● EXERCISE AIM: Your task is to output every record exactly as it is given.

● Saved entries:
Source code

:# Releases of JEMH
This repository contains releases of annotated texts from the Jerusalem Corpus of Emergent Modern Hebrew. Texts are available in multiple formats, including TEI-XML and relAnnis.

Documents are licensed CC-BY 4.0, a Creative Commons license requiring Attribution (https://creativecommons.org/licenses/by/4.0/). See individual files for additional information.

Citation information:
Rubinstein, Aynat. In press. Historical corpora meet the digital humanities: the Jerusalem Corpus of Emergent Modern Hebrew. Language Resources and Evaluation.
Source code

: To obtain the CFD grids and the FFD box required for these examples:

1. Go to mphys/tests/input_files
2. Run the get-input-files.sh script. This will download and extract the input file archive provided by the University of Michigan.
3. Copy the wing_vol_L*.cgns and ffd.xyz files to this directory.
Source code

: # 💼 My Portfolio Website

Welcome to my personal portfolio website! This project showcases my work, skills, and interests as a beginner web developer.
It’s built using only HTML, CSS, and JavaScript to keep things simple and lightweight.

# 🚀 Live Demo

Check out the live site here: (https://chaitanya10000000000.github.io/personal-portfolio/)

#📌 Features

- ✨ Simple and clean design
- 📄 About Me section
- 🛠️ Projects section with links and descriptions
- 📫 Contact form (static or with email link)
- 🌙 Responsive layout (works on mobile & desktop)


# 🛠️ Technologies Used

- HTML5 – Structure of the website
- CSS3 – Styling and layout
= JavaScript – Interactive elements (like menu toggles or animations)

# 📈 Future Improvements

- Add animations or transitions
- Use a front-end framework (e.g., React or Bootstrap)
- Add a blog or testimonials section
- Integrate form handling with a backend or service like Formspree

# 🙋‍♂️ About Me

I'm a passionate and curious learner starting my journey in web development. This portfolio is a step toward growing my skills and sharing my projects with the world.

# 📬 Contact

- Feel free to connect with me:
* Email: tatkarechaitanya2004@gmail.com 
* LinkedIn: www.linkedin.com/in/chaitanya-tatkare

● YOUR SOLUTION:
Source code

:# Releases of JEMH
This repository contains releases of annotated texts from the Jerusalem Corpus of Emergent Modern Hebrew. Texts are available in multiple formats, including TEI-XML and relAnnis.

Documents are licensed CC-BY 4.0, a Creative Commons license requiring Attribution (https://creativecommons.org/licenses/by/4.0/). See individual files for additional information.

Citation information:
Rubinstein, Aynat. In press. Historical corpora meet the digital humanities: the Jerusalem Corpus of Emergent Modern Hebrew. Language Resources and Evaluation.
Source code

: To obtain the CFD grids and the FFD box required for these examples:

1. Go to mphys/tests/input_files
2. Run the get-input-files.sh script. This will download and extract the input file archive provided by the University of Michigan.
3. Copy the wing_vol_L*.cgns and ffd.xyz files to this directory.
Source code

: # 💼 My Portfolio Website

Welcome to my personal portfolio website! This project showcases my work, skills, and interests as a beginner web developer.
It’s built using only HTML, CSS, and JavaScript to keep things simple and lightweight.

# 🚀 Live Demo

Check out the live site here: (https://chaitanya10000000000.github.io/personal-portfolio/)

#📌 Features

- ✨ Simple and clean design
- 📄 About Me section
- 🛠️ Projects section with links and descriptions
- 📫 Contact form (static or with email link)
- 🌙 Responsive layout (works on mobile & desktop)


# 🛠️ Technologies Used

- HTML5 – Structure of the website
- CSS3 – Styling and layout
= JavaScript – Interactive elements (like menu toggles or animations)

# 📈 Future Improvements

- Add animations or transitions
- Use a front-end framework (e.g., React or Bootstrap)
- Add a blog or testimonials section
- Integrate form handling with a backend or service like Formspree

# 🙋‍♂️ About Me

I'm a passionate and curious learner starting my journey in web development. This portfolio is a step toward growing my skills and sharing my projects with the world.

# 📬 Contact

- Feel free to connect with me:
* Email: tatkarechaitanya2004@gmail.com 
* LinkedIn: www.linkedin.com/in/chaitanya-tatkare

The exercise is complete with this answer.